The New Testament letters were written to meet the then present needs of the churches and persons to which they were addressed. To interpret this letter to the Colossians, we must understand as far as we can their condition when Paul wrote to them.

Colossæ was about one hundred and fifty miles east of Ephesus, a considerable journey for that time. But it was on the high road from the latter city to the Euphrates River, and its principal business, the traffic in dyed wools, brought its people into close relations with the Ephesians. Paul had never visited Colossæ (Col. 2: 1), but his intimate friend, Epaphras, had been the pastor of the church there (1:7, 8), perhaps its founder, and had greatly interested Paul in its members by telling them of their character and work. Paul knew Philemon, who lived in that city, and Onesimus, his slave (4:9), and other Colossians. He understood the influences which were disturbing and dividing the church there. Probably Epaphras had told him of them. But in his three years at Ephesus he must have become acquainted with those religious ideas of which he warned men and which he fought against because they hindered men from knowing and following Christ. The same ideas were working in the church at Laodicea also, which was not far away. Paul directed that his letter to each church should be read to the other (4:16).
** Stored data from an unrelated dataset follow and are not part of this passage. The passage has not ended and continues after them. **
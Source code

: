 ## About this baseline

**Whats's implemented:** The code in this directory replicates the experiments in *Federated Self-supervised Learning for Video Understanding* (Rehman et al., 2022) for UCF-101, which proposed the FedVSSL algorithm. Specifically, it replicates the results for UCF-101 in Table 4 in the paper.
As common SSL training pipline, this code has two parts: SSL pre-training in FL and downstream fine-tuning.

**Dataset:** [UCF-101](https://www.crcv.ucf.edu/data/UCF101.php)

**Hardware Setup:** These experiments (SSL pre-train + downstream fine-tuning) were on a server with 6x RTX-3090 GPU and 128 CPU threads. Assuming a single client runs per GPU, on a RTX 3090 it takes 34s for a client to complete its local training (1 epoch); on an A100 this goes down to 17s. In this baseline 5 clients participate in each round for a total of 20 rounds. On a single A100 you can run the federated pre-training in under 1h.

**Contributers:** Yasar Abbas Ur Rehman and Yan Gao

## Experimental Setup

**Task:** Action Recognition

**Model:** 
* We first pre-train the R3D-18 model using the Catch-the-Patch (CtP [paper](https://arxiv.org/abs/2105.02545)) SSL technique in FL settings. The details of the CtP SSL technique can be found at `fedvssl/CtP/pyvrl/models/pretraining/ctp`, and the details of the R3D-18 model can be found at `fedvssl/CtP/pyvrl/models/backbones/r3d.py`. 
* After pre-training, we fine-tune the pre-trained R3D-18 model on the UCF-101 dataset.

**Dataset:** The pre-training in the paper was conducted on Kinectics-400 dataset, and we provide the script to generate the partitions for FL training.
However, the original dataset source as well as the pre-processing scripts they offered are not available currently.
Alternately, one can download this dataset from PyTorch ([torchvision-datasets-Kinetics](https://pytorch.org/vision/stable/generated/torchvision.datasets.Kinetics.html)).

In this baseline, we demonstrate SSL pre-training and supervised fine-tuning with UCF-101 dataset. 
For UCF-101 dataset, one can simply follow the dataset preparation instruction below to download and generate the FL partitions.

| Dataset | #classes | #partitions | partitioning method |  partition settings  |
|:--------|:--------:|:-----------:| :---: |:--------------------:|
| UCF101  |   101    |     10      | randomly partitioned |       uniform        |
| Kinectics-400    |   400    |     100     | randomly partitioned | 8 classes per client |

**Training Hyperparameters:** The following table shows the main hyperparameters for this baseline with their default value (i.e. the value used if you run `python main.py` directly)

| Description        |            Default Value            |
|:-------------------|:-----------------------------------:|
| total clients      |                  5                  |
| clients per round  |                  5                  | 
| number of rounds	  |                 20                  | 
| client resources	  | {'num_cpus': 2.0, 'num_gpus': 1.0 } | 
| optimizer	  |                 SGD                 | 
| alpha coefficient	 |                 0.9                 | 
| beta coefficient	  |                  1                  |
If we may judge from the epistle, Epaphras had brought to Paul tidings which quickened his anxiety concerning the Colossian Christians. They were being led astray by plausible talkers, Judaizers who had followed in his path through Asia Minor, against whom he had constantly contended ever since his return from his first missionary journey. These men preached a useless and false philosophy (2:8), making religion to consist in obeying certain rules. These preachers sought to persuade the Colossians that in order to be Christians they must be circumcised (2:11), that they must observe distinctions in food and in drink, in observing holidays and Sabbaths (2:16), and that they must worship angels (2:18). This preaching laid great stress on abstinence from marriage and from meat and drink; on the enforcement of rigid rules of asceticism, holding up as their motto, "Handle not, nor taste, nor touch." Paul declares that, though these things make a show of piety, they are not of any real value in subduing fleshly appetites. Not long after Paul wrote this letter he wrote to Timothy, declaring in still stronger language his abhorrence of such teachings, characterizing them as "doctrines of devils" (1 Tim. 4:1-5).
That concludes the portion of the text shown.